Friday, 14 February 2014

Faith and desire

It's time to gear up the publicity machine. Well, let's be honest, it's more like a pedalbike with a broken chain. What I mean is I have to find time in my day to not only rehearse with the cast and run my book business and, since I'm a stay at home worker, do some housework while the Other Half braves the winds and rain to get to and from work, but also to promote Angel & Now We Are Pope, which opens at the London Theatre New Cross on 18th March. Details of the production for those reading this post no later than 23rd March 2014 can be found here; details for those reading this post after that date are here.

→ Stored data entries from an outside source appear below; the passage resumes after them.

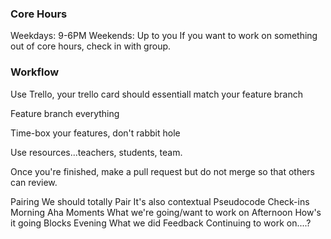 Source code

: ### Core Hours
Weekdays: 9-6PM
Weekends: Up to you
If you want to work on something out of core hours, check in with group.

### Workflow
  Use Trello, your trello card should essentiall match your feature branch

  Feature branch everything

  Time-box your features, don't rabbit hole

  Use resources...teachers, students, team.

  Once you're finished, make a pull request but do not merge so that others can review.

Pairing
  We should totally Pair
  It's also contextual
Pseudocode
Check-ins
  Morning
    Aha Moments
    What we're going/want to work on
  Afternoon
    How's it going
    Blocks
  Evening
    What we did
    Feedback
    Continuing to work on....?



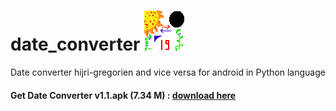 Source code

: # date_converter ![converter](converter.png)
Date converter hijri-gregorien and vice versa for android in Python language

#### Get Date Converter v1.1.apk (7.34 M) : [download here](https://github.com/monsef-alahem/date_converter/raw/master/DateConverter-1.1.apk)
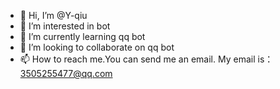 - 👋 Hi, I’m @Y-qiu
- 👀 I’m interested in bot
- 🌱 I’m currently learning qq bot
- 💞️ I’m looking to collaborate on qq bot
- 📫 How to reach me.You can send me an email.
My email is：3505255477@qq.com

<!---
Y-qiu/Y-qiu is a ✨ special ✨ repository because its `README.md` (this file) appears on your GitHub profile.
You can click the Preview link to take a look at your changes.
--->
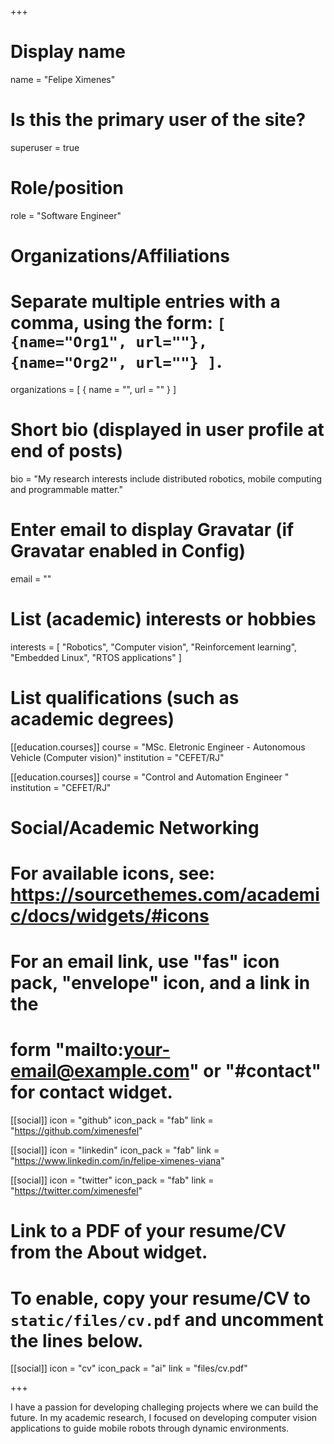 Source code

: +++
# Display name
name = "Felipe Ximenes"

# Is this the primary user of the site?
superuser = true

# Role/position
role = "Software Engineer"

# Organizations/Affiliations
#   Separate multiple entries with a comma, using the form: `[ {name="Org1", url=""}, {name="Org2", url=""} ]`.
organizations = [ { name = "", url = "" } ]

# Short bio (displayed in user profile at end of posts)
bio = "My research interests include distributed robotics, mobile computing and programmable matter."

# Enter email to display Gravatar (if Gravatar enabled in Config)
email = ""

# List (academic) interests or hobbies
interests = [
  "Robotics",
  "Computer vision",
  "Reinforcement learning",
  "Embedded Linux",
  "RTOS applications"
]

# List qualifications (such as academic degrees)

[[education.courses]]
  course = "MSc. Eletronic Engineer - Autonomous Vehicle (Computer vision)"
  institution = "CEFET/RJ"

[[education.courses]]
  course = "Control and Automation Engineer "
  institution = "CEFET/RJ"

# Social/Academic Networking
# For available icons, see: https://sourcethemes.com/academic/docs/widgets/#icons
#   For an email link, use "fas" icon pack, "envelope" icon, and a link in the
#   form "mailto:your-email@example.com" or "#contact" for contact widget.

[[social]]
  icon = "github"
  icon_pack = "fab"
  link = "https://github.com/ximenesfel"

[[social]]
  icon = "linkedin"
  icon_pack = "fab"
  link = "https://www.linkedin.com/in/felipe-ximenes-viana"

[[social]]
  icon = "twitter"
  icon_pack = "fab"
  link = "https://twitter.com/ximenesfel"
  


# Link to a PDF of your resume/CV from the About widget.
# To enable, copy your resume/CV to `static/files/cv.pdf` and uncomment the lines below.
[[social]]
icon = "cv"
icon_pack = "ai"
link = "files/cv.pdf"

+++

 I have a passion for developing challeging projects where we can build the future. In my academic research, I focused on developing computer vision applications to guide mobile robots through dynamic environments.
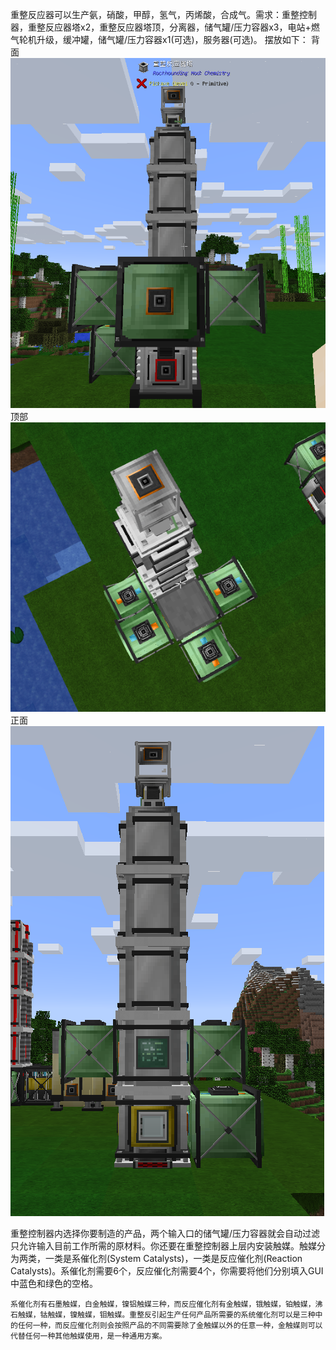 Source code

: 重整反应器可以生产氨，硝酸，甲醇，氢气，丙烯酸，合成气。需求：重整控制器，重整反应器塔x2，重整反应器塔顶，分离器，储气罐/压力容器x3，电站+燃气轮机升级，缓冲罐，储气罐/压力容器x1(可选)，服务器(可选)。
摆放如下：
背面
![Example](背面.png)
顶部
![Example](顶部.png)
正面
![Example](正面.png)

重整控制器内选择你要制造的产品，两个输入口的储气罐/压力容器就会自动过滤只允许输入目前工作所需的原材料。你还要在重整控制器上层内安装触媒。触媒分为两类，一类是系催化剂(System Catalysts)，一类是反应催化剂(Reaction Catalysts)。系催化剂需要6个，反应催化剂需要4个，你需要将他们分别填入GUI中蓝色和绿色的空格。

    系催化剂有石墨触媒，白金触媒，镍铝触媒三种，而反应催化剂有金触媒，锇触媒，铂触媒，沸石触媒，钴触媒，镍触媒，钼触媒。重整反引起生产任何产品所需要的系统催化剂可以是三种中的任何一种，而反应催化剂则会按照产品的不同需要除了金触媒以外的任意一种，金触媒则可以代替任何一种其他触媒使用，是一种通用方案。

Francis, not Hadrian . . . 
The double-bill of one-man plays which I have written and am directing (those of you who already know this should probably skip to the next paragraph) focus on two very different Roman Catholics. In Angel a fictional priest, albeit based on someone I met many years ago, is torn between his faith and sexual desire. In Now We Are Pope, the writer Frederick Rolfe, who died in Venice in 1913, relives his best-known novel, Hadrian VII, in which an Englishman becomes Pope, while also enjoying the intimate company of young gondoliers.

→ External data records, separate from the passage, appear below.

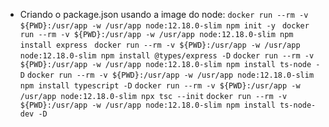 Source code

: - Criando o package.json usando a image do node:
`docker run --rm -v ${PWD}:/usr/app -w /usr/app node:12.18.0-slim npm init -y `
`docker run --rm -v ${PWD}:/usr/app -w /usr/app node:12.18.0-slim npm install express `
`docker run --rm -v ${PWD}:/usr/app -w /usr/app node:12.18.0-slim npm install @types/express -D`
`docker run --rm -v ${PWD}:/usr/app -w /usr/app node:12.18.0-slim npm install ts-node -D`
`docker run --rm -v ${PWD}:/usr/app -w /usr/app node:12.18.0-slim npm install typescript -D`
`docker run --rm -v ${PWD}:/usr/app -w /usr/app node:12.18.0-slim npx tsc --init`
`docker run --rm -v ${PWD}:/usr/app -w /usr/app node:12.18.0-slim npm install ts-node-dev -D`
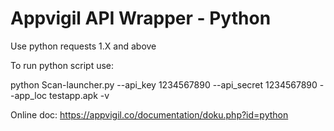 Appvigil API Wrapper - Python
=============================

Use python requests 1.X and above

To run python script use:

 python Scan-launcher.py --api_key 1234567890 --api_secret 1234567890 --app_loc testapp.apk -v
 

Online doc: https://appvigil.co/documentation/doku.php?id=python
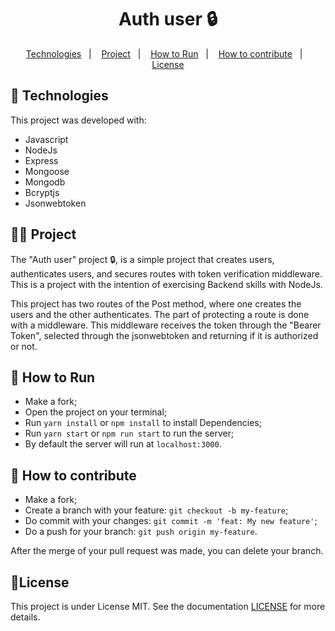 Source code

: <p align = "center" >
  <h1 align="center">Auth user 🔒️</h1>
</p>

<p align="center">
  <a href="#-Technologies">Technologies</a>&nbsp;&nbsp;&nbsp;|&nbsp;&nbsp;&nbsp;
  <a href="#-Project">Project</a>&nbsp;&nbsp;&nbsp;|&nbsp;&nbsp;&nbsp;
  <a href="#-How to Run">How to Run</a>&nbsp;&nbsp;&nbsp;|&nbsp;&nbsp;&nbsp;
  <a href="#-How to contribute">How to contribute</a>&nbsp;&nbsp;&nbsp;|&nbsp;&nbsp;&nbsp;
  <a href="#-License">License</a>
</p>

## 🚀 Technologies
This project was developed with:
- Javascript
- NodeJs
- Express
- Mongoose
- Mongodb
- Bcryptjs
- Jsonwebtoken

## 🧑‍💻 Project
The "Auth user" project 🔒️, is a simple project that creates users, authenticates users, and secures routes with token verification middleware.
This is a project with the intention of exercising Backend skills with NodeJs.

This project has two routes of the Post method, where one creates the users and the other authenticates. The part of protecting a route is done with a middleware. This middleware receives the token through the "Bearer Token", selected through the jsonwebtoken and returning if it is authorized or not.

## 🏃 How to Run
- Make a fork;
- Open the project on your terminal;
- Run `yarn install` or `npm install` to install Dependencies;
- Run `yarn start` or `npm run start` to run the server;
- By default the server will run at `localhost:3000`.

## 🤔 How to contribute
- Make a fork;
- Create a branch with your feature: `git checkout -b my-feature`;
- Do commit with your changes: `git commit -m 'feat: My new feature'`;
- Do a push for your branch: `git push origin my-feature`.

After the merge of your pull request was made, you can delete your branch.

## :memo:License

This project is under License MIT. See the documentation [LICENSE](LICENSE) for more details.
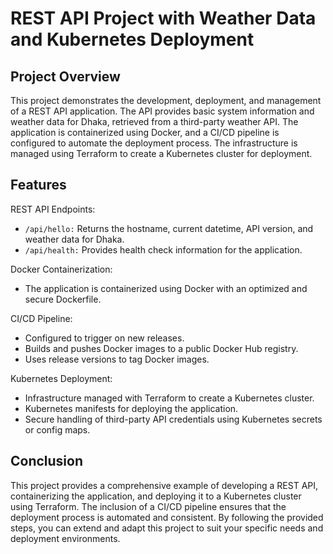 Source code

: # REST API Project with Weather Data and Kubernetes Deployment
## Project Overview
This project demonstrates the development, deployment, and management of a REST API application. The API provides basic system information and weather data for Dhaka, retrieved from a third-party weather API. The application is containerized using Docker, and a CI/CD pipeline is configured to automate the deployment process. The infrastructure is managed using Terraform to create a Kubernetes cluster for deployment.

## Features
REST API Endpoints:
- `/api/hello:` Returns the hostname, current datetime, API version, and weather data for Dhaka.
- `/api/health:` Provides health check information for the application.

Docker Containerization:
- The application is containerized using Docker with an optimized and secure Dockerfile.

CI/CD Pipeline:
- Configured to trigger on new releases.
- Builds and pushes Docker images to a public Docker Hub registry.
- Uses release versions to tag Docker images.

Kubernetes Deployment:
- Infrastructure managed with Terraform to create a Kubernetes cluster.
- Kubernetes manifests for deploying the application.
- Secure handling of third-party API credentials using Kubernetes secrets or config maps.

## Conclusion
This project provides a comprehensive example of developing a REST API, containerizing the application, and deploying it to a Kubernetes cluster using Terraform. The inclusion of a CI/CD pipeline ensures that the deployment process is automated and consistent. By following the provided steps, you can extend and adapt this project to suit your specific needs and deployment environments.


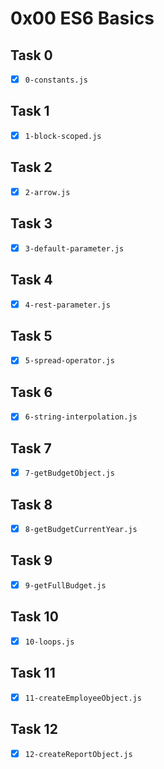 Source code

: # 0x00 ES6 Basics

## Task 0

- [x] `0-constants.js`

## Task 1

- [x] `1-block-scoped.js`

## Task 2

- [x] `2-arrow.js`

## Task 3

- [x] `3-default-parameter.js`

## Task 4

- [x] `4-rest-parameter.js`

## Task 5

- [x] `5-spread-operator.js`

## Task 6

- [x] `6-string-interpolation.js`

## Task 7

- [x] `7-getBudgetObject.js`

## Task 8

- [x] `8-getBudgetCurrentYear.js`

## Task 9

- [x] `9-getFullBudget.js`

## Task 10

- [x] `10-loops.js`

## Task 11

- [x] `11-createEmployeeObject.js`

## Task 12

- [x] `12-createReportObject.js`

I am hoping that Catholics who hear of the plays will curious to see how I treat these characters and how they respond to the conflict between faith and the celibacy that the priesthood imposes. In Angel the conflict is clear. Here is a man with a powerful sex drive - a drive directed towards adults, by the way - who must nonetheless suppress it. What strains does this impose upon him? How does he resolve the conflicting needs of body and soul?

Now We Are Pope focuses less on that conflict, although Rolfe himself was aware of it and responded in his own manner. There the emphasis is more on the writer's challenging personality and his narrow vision of the world. In that play I am more interested in the question whether this is a man who should have been Pope, a man to be respected or condemned?

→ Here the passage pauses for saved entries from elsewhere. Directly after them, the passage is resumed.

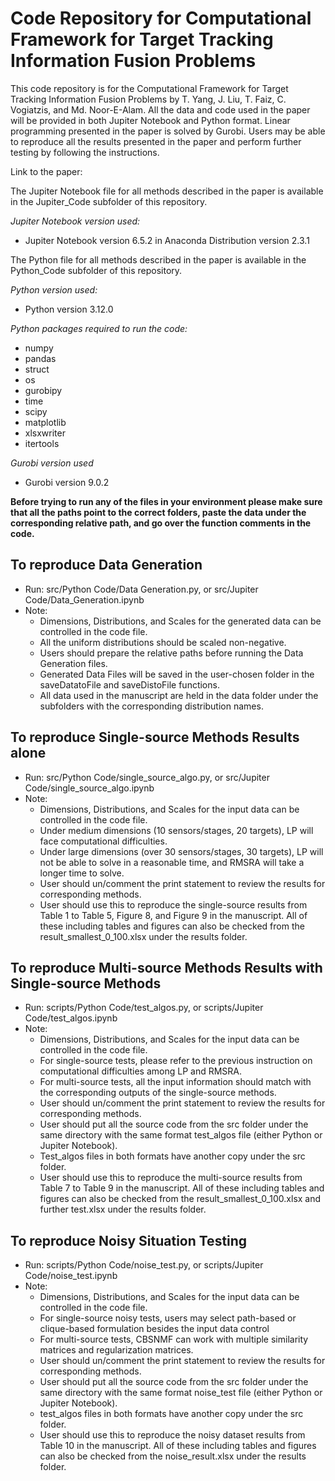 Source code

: # Code Repository for Computational Framework for Target Tracking Information Fusion Problems
This code repository is for the Computational Framework for Target Tracking Information Fusion Problems by T. Yang, J. Liu, T. Faiz, C. Vogiatzis, and Md. Noor-E-Alam. All the data and code used in the paper will be provided in both Jupiter Notebook and Python format. Linear programming presented in the paper is solved by Gurobi. Users may be able to reproduce all the results presented in the paper and perform further testing by following the instructions. 

Link to the paper: 

The Jupiter Notebook file for all methods described in the paper is available in the Jupiter_Code subfolder of this repository. 

*Jupiter Notebook version used:*
- Jupiter Notebook version 6.5.2 in Anaconda Distribution version 2.3.1

The Python file for all methods described in the paper is available in the Python_Code subfolder of this repository. 

*Python version used:*
- Python version 3.12.0

*Python packages required to run the code:*
- numpy
- pandas
- struct
- os
- gurobipy
- time
- scipy
- matplotlib
- xlsxwriter
- itertools

*Gurobi version used*
- Gurobi version 9.0.2

**Before trying to run any of the files in your environment please make sure that all the paths point to the correct folders, paste the data under the corresponding relative path, and go over the function comments in the code.**

## To reproduce Data Generation
* Run: src/Python Code/Data Generation.py, or src/Jupiter Code/Data_Generation.ipynb
* Note:
  * Dimensions, Distributions, and Scales for the generated data can be controlled in the code file.
  * All the uniform distributions should be scaled non-negative.
  * Users should prepare the relative paths before running the Data Generation files. 
  * Generated Data Files will be saved in the user-chosen folder in the saveDatatoFile and saveDistoFile functions.
  * All data used in the manuscript are held in the data folder under the subfolders with the corresponding distribution names.

## To reproduce Single-source Methods Results alone
* Run: src/Python Code/single_source_algo.py, or src/Jupiter Code/single_source_algo.ipynb
* Note:
  * Dimensions, Distributions, and Scales for the input data can be controlled in the code file.
  * Under medium dimensions (10 sensors/stages, 20 targets), LP will face computational difficulties.
  * Under large dimensions (over 30 sensors/stages, 30 targets), LP will not be able to solve in a reasonable time, and RMSRA will take a longer time to solve. 
  * User should un/comment the print statement to review the results for corresponding methods.
  * User should use this to reproduce the single-source results from Table 1 to Table 5, Figure 8, and Figure 9 in the manuscript. All of these including tables and figures can also be checked from the result_smallest_0_100.xlsx under the results folder.

 ## To reproduce Multi-source Methods Results with Single-source Methods
* Run: scripts/Python Code/test_algos.py, or scripts/Jupiter Code/test_algos.ipynb
* Note:
  * Dimensions, Distributions, and Scales for the input data can be controlled in the code file.
  * For single-source tests, please refer to the previous instruction on computational difficulties among LP and RMSRA.
  * For multi-source tests, all the input information should match with the corresponding outputs of the single-source methods. 
  * User should un/comment the print statement to review the results for corresponding methods.
  * User should put all the source code from the src folder under the same directory with the same format test_algos file (either Python or Jupiter Notebook).
  * Test_algos files in both formats have another copy under the src folder.
  * User should use this to reproduce the multi-source results from Table 7 to Table 9 in the manuscript. All of these including tables and figures can also be checked from the result_smallest_0_100.xlsx and further test.xlsx under the results folder.
  
 ## To reproduce Noisy Situation Testing
* Run: scripts/Python Code/noise_test.py, or scripts/Jupiter Code/noise_test.ipynb
* Note:
  * Dimensions, Distributions, and Scales for the input data can be controlled in the code file.
  * For single-source noisy tests, users may select path-based or clique-based formulation besides the input data control
  * For multi-source tests, CBSNMF can work with multiple similarity matrices and regularization matrices.
  * User should un/comment the print statement to review the results for corresponding methods.
  * User should put all the source code from the src folder under the same directory with the same format noise_test file (either Python or Jupiter Notebook).
  * test_algos files in both formats have another copy under the src folder.
  * User should use this to reproduce the noisy dataset results from Table 10 in the manuscript. All of these including tables and figures can also be checked from the noise_result.xlsx under the results folder.
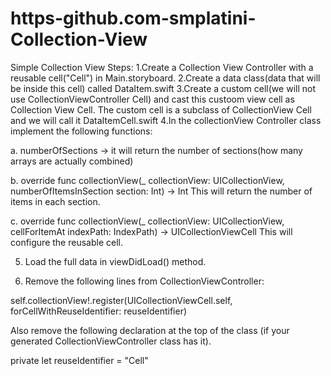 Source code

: # https-github.com-smplatini-Collection-View
Simple Collection View
Steps:
1.Create a Collection View Controller with a reusable cell("Cell") in Main.storyboard.
2.Create a data class(data that will be inside this cell) called DataItem.swift
3.Create a custom cell(we will not use CollectionViewController Cell) and cast this custoom view cell as Collection View Cell. 
The custom cell is a subclass of CollectionView Cell and we will call it DataItemCell.swift
4.In the collectionView Controller class implement the following functions:

a. numberOfSections -> it will return the number of sections(how many arrays are actually combined)

b. override func collectionView(_ collectionView: UICollectionView, numberOfItemsInSection section: Int) -> Int
This will return the number of items in each section.

c. override func collectionView(_ collectionView: UICollectionView, cellForItemAt indexPath: IndexPath) -> UICollectionViewCell
This will configure the reusable cell.

5. Load the full data in viewDidLoad() method.

6. Remove the following lines from CollectionViewController:

self.collectionView!.register(UICollectionViewCell.self, forCellWithReuseIdentifier: reuseIdentifier)

Also remove the following declaration at the top of the class (if your generated CollectionViewController class has it).

private let reuseIdentifier = "Cell"
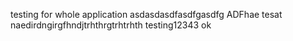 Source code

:testing for whole application
asdasdasdfasdfgasdfg
ADFhae tesat naedirdngirgfhndjtrhthrgtrhtrhth
testing12343
ok
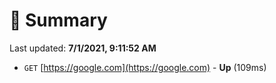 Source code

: # 📖 Summary
Last updated: **7/1/2021, 9:11:52 AM**

- `GET` [https://google.com](https://google.com) - **Up** (109ms)
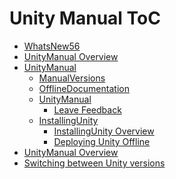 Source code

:Unity Manual ToC
================
 - [WhatsNew56](WhatsNew56.md)
 - [UnityManual Overview](UnityManual_1.md)
 - [UnityManual]()
	 - [ManualVersions](ManualVersions.md)
	 - [OfflineDocumentation](OfflineDocumentation.md)
	 - [UnityManual]()
		 - [Leave Feedback](LeaveFeedback.md)
	 - [InstallingUnity]()
		 - [InstallingUnity Overview](InstallingUnity.md)
		 - [Deploying Unity Offline](DeployingUnityOffline.md)
 - [UnityManual Overview](UnityManual.md)
 - [Switching between Unity versions](SwitchingDocumentationVersions.md)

It's no secret for those who have wandered through my various websites that I am an atheist. But that does not mean that my views on the (non-)existence of God play any part in either play. In my fiction and drama I have never wanted to promote any world view. What I want to do is reveal the complexity of human character, to understand, and help my readers and audience understand, what motivates individuals. In Angel, the (non-) existence of God is irrelevant; what matters is the response of one believer to the impossible demands placed upon him. In Now We Are Pope, Rolfe's fantasy of being Pontiff is merely one facet of a complex character that I hope is gradually revealed as the play progresses.

With these thoughts in mind I have spent several hours yesterday and today emailing and posting notices to Catholic churches, organisations and publications across London, in the hope that they will come to the plays - and stay afterwards to debate with me the issues that arise. Will my efforts be successful? I'll let you know, but in the meantime, if you are of a religious bent, please pass on this post to others. I hope to see you, and them, there.